DIRECTIONS
Exactly how many lines in this data contain the word "dove"? Only the number should be given.
BEGIN
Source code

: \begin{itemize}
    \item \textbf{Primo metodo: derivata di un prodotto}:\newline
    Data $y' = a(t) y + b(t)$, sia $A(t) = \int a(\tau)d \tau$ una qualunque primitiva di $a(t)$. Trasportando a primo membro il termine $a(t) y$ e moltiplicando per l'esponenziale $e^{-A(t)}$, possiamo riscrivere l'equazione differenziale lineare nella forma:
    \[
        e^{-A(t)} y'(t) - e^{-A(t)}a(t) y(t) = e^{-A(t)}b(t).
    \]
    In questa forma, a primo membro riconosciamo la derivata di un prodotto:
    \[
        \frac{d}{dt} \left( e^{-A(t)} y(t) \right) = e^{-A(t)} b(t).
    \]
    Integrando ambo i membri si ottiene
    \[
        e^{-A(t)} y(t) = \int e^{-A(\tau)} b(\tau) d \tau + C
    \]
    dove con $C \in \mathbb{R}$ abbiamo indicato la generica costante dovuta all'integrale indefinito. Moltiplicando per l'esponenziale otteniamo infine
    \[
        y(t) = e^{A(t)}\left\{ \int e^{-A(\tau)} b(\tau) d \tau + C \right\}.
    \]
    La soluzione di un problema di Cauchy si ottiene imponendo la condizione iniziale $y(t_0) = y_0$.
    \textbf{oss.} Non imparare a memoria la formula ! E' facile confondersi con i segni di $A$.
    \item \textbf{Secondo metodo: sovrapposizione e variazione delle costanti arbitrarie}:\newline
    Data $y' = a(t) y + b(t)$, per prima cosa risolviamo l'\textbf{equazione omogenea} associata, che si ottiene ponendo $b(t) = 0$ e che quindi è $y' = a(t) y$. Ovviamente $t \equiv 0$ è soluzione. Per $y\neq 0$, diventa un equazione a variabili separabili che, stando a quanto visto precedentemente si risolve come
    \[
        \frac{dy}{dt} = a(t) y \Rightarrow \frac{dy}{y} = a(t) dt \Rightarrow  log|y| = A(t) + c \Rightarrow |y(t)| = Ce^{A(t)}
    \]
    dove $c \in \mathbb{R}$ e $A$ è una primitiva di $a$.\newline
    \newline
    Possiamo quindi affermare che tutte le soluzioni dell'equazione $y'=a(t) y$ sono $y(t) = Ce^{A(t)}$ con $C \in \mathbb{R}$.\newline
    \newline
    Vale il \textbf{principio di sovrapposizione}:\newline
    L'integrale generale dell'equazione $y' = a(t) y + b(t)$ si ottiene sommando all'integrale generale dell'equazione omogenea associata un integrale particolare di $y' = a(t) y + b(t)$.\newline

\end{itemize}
END
TASK OUTPUT
2